A cet instant, Trinity a une immense envie de le croire et de l’applaudir. C’est comme un besoin primordial, intense, primaire. Elle aimerait même que ces doigts-là l’effleurent, la touchent, la guident, faisant jaillir en elle, des notes aux mélodies inconnues.

Malgré la pilule, elle ne peut s’empêcher de rougir. Elle détourne les yeux pour cacher cet émoi naissant. Ce doit être le bolli-stoli. Très vite, elle se ressaisit et ses yeux, retrouvant peu à peu leur espièglerie, reviennent sur Gianmarco.

“Dites, vous qui me parlez d’amour-passion et qui en savez beaucoup sur moi… vous faites quoi, vous ?”

Il lève les mains comme pour se protéger.

“C’est vous qui êtes venue vers moi,” dit-il en plaisantant.
“C’est vrai, donc vous pouvez garder votre vie secrète.”

Il boit un peu.

“Je travaille dans un laboratoire de physique au nord de l’Italie. Comme je vous l’ai dit, je suis ici pour un congrès international… et c’est très ennuyeux.”

Trinity éclate de rire.

“Au moins vous êtes honnête. C’est pour ça que vous venez ici, tard le soir, pour noyer votre ennui dans l’alcool ?”
“Exactement, sinon je ne pourrais pas survivre jusqu’à la fin de ces conférences interminables et obscures.”

Ils rient ensemble.

“Pour vous dire la vérité,” reprend Gianmarco, “je ne pouvais pas dormir et donc je suis venu ici presque par hasard.”

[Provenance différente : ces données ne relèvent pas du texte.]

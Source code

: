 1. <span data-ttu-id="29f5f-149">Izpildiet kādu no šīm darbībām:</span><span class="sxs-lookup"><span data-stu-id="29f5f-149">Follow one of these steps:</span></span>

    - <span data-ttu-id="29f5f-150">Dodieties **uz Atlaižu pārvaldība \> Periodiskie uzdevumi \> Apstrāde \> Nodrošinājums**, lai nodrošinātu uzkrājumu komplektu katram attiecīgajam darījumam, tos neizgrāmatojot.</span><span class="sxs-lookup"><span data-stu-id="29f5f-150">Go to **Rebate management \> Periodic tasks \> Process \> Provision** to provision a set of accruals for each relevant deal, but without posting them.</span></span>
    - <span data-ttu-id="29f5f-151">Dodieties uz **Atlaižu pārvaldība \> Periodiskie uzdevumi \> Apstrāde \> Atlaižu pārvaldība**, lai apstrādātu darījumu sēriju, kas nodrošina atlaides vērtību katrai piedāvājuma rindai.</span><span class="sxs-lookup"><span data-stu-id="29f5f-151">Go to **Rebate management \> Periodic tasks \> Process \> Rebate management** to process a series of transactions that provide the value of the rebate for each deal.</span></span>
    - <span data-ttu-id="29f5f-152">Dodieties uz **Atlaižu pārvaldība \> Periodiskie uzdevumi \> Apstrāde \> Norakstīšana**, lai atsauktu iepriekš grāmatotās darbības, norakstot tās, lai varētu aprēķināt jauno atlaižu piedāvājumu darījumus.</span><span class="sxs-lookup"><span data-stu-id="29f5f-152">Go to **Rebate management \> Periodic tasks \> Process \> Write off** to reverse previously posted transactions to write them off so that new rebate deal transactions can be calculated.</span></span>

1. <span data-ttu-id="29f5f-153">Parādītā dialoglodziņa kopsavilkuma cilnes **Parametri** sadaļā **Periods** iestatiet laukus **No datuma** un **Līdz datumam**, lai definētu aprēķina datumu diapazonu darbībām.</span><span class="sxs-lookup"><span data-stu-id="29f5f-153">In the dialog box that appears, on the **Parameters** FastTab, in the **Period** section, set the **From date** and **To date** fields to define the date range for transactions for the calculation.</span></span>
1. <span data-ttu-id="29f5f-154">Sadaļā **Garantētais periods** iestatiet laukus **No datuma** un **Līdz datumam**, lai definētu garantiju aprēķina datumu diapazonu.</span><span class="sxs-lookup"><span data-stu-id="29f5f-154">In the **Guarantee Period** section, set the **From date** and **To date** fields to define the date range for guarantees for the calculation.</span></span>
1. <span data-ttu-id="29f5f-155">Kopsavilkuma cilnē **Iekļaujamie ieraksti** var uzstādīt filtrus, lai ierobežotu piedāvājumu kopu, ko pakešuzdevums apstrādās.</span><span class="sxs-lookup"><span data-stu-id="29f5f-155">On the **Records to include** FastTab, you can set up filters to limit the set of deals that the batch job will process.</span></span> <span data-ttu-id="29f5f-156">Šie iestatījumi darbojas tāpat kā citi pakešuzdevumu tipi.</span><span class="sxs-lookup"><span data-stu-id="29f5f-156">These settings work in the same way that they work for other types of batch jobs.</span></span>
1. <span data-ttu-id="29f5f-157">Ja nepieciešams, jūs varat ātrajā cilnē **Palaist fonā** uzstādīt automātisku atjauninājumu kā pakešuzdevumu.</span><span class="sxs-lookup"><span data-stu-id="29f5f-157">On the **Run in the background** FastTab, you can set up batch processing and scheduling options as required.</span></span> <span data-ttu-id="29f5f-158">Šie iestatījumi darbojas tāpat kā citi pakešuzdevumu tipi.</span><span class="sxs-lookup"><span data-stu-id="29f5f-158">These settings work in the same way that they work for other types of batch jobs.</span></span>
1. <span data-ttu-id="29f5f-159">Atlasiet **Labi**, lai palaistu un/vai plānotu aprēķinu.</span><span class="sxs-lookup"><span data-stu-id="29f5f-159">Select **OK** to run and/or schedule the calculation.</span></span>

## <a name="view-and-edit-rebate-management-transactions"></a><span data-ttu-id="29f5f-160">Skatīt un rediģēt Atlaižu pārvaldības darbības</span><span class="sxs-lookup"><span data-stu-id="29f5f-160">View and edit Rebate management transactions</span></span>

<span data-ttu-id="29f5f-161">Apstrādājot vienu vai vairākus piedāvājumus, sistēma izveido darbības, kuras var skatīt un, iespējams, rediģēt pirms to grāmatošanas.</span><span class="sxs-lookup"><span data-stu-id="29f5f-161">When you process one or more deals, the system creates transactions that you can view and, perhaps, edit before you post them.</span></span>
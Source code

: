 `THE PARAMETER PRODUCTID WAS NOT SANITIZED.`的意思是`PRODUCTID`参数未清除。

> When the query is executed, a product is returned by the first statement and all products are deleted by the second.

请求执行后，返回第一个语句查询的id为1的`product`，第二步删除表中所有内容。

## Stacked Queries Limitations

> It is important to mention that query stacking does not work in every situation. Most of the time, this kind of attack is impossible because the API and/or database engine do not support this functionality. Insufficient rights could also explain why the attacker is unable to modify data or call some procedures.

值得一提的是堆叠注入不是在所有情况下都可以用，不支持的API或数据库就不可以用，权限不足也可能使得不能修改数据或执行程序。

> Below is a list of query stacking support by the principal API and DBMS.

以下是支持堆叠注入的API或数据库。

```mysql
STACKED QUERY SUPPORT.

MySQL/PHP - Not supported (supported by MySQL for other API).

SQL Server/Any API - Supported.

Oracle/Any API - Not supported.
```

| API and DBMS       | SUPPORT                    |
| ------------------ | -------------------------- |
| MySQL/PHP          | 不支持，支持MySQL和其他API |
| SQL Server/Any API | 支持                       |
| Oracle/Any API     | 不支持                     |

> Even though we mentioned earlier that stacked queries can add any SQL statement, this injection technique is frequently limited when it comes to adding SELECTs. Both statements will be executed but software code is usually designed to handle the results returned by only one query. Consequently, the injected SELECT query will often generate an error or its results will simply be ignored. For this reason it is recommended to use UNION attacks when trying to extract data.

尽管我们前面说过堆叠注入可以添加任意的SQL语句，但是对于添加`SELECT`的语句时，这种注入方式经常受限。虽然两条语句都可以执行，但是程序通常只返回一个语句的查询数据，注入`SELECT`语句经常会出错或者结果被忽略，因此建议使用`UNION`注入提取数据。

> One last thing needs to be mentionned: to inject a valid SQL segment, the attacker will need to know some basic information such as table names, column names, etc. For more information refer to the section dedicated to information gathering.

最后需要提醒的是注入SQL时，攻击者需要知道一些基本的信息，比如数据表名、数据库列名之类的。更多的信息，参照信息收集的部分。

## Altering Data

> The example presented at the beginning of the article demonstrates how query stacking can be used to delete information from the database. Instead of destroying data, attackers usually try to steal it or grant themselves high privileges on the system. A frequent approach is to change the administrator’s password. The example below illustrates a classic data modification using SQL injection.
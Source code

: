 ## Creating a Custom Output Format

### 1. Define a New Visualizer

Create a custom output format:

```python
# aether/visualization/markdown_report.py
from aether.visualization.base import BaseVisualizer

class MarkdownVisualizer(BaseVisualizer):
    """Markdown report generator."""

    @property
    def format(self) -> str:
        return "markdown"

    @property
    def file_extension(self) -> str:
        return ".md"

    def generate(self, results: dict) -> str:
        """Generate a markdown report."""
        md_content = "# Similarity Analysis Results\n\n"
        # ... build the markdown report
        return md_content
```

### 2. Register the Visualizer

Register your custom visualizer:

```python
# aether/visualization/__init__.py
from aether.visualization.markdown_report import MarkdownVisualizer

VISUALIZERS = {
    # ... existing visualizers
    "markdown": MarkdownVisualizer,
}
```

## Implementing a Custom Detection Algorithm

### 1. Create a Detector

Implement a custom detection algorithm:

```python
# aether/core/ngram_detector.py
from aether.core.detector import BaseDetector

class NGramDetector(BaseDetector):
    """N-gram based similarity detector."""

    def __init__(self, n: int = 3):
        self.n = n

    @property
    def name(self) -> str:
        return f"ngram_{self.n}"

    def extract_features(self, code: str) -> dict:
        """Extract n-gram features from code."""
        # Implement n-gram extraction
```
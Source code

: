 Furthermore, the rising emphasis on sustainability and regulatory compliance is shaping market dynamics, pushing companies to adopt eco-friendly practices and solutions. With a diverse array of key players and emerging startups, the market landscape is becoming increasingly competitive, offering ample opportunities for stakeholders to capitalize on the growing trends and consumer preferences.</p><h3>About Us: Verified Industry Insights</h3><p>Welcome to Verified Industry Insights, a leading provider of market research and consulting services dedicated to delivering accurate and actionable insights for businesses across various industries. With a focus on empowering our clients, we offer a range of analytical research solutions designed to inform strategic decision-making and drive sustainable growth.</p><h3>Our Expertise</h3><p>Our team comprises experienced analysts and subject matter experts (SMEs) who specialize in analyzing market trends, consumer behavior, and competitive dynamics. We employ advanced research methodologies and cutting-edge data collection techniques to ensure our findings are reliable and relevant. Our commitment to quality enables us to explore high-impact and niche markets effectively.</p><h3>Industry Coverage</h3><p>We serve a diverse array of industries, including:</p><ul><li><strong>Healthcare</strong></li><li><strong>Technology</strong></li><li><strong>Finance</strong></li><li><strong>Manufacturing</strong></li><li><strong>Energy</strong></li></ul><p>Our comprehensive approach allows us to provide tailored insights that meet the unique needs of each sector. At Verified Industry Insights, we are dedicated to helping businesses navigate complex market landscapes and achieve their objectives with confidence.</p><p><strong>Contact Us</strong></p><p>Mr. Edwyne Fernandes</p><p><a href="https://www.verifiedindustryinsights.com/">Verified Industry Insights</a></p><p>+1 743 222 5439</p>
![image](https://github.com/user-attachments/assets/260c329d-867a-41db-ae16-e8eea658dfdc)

Il met la main sur son cœur.

“Je ne suis pas un pilier de bar, je vous assure,” ajoute-t-il avec un air sérieux, ce qui lui donne un air tout à fait innocent. Puis il sourit, content d’avoir osé un trait d’humour.

Trinity rit encore, elle aussi.

“Alors, qu’est-ce que vous devez penser de moi ?”
“Je vais penser que vous vous y accrochez.”
“A quoi ?” demande la jeune femme, surprise.
“Aux piliers.”

Elle repart dans un grand rire.

“Ma réputation est fichue,” ajoute-t-elle.
“Vous en aviez une auparavant ?”

Elle fronce les sourcils, joueuse.

“Dites donc vous…”

Gianmarco, rougissant, lève à nouveau ses mains fines en signe de paix.

“Pardon, je vais trop loin.”
“C’est vrai que je vous ai abordé…”
“Abordé ? Non, je dirais plutôt… agressé.”
“Ça suffit !”
“Vous voyez, vous continuez.”

Ils continuent à rire de bon cœur.

“Moi je vous voyais pianiste,” souffle Trinity.
“A cause de mes mains ?” répond le chercheur italien, en les posant à plat sur le comptoir. “C’est ce qu’on me dit souvent. Mais je joue quand même un peu. J’ai subi des années de gammes lorsque j’étais ado. Il faut bien que ça serve à quelque chose…”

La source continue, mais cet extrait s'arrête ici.